Provided records: Begin

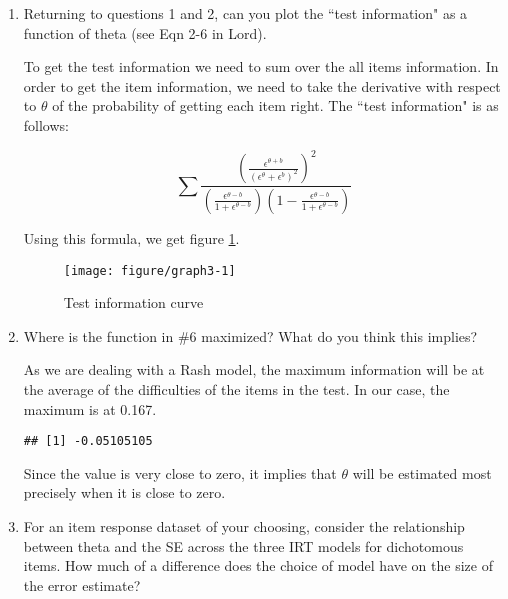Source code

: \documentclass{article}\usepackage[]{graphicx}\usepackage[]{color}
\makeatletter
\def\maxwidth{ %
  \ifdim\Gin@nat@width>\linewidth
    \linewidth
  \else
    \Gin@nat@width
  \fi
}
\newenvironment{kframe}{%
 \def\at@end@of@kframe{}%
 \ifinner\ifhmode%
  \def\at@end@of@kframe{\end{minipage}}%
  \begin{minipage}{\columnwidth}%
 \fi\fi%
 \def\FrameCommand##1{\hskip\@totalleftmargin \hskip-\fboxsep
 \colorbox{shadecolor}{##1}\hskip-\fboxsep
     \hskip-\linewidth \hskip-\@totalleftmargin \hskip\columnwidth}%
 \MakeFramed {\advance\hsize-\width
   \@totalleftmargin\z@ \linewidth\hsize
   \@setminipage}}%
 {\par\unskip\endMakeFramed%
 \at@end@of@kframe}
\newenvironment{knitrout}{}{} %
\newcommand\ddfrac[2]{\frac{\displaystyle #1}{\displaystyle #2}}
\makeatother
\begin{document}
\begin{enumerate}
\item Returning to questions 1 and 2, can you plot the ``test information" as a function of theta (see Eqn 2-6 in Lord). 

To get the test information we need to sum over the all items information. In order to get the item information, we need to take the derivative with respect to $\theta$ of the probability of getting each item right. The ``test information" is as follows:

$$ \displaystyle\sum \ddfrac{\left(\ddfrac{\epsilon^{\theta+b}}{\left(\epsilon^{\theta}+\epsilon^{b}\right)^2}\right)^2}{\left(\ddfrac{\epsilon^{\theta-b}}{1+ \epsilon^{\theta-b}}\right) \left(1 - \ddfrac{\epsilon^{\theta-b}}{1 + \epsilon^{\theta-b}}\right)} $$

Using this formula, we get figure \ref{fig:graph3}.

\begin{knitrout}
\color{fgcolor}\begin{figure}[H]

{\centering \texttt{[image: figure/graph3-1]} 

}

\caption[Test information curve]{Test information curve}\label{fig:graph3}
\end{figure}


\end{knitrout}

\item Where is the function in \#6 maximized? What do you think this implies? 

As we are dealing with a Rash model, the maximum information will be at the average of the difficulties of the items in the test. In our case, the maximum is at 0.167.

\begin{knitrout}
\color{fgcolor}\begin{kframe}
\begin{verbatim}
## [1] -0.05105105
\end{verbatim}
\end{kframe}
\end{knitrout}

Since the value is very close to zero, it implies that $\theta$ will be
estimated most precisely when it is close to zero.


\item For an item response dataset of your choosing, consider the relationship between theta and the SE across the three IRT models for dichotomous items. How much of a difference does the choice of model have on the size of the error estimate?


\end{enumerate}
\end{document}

Provided records: End

> [About this exercise] Give the count of lines in the listing where the word "hsize" occurs, with no further words.

> [Finished exercise] 2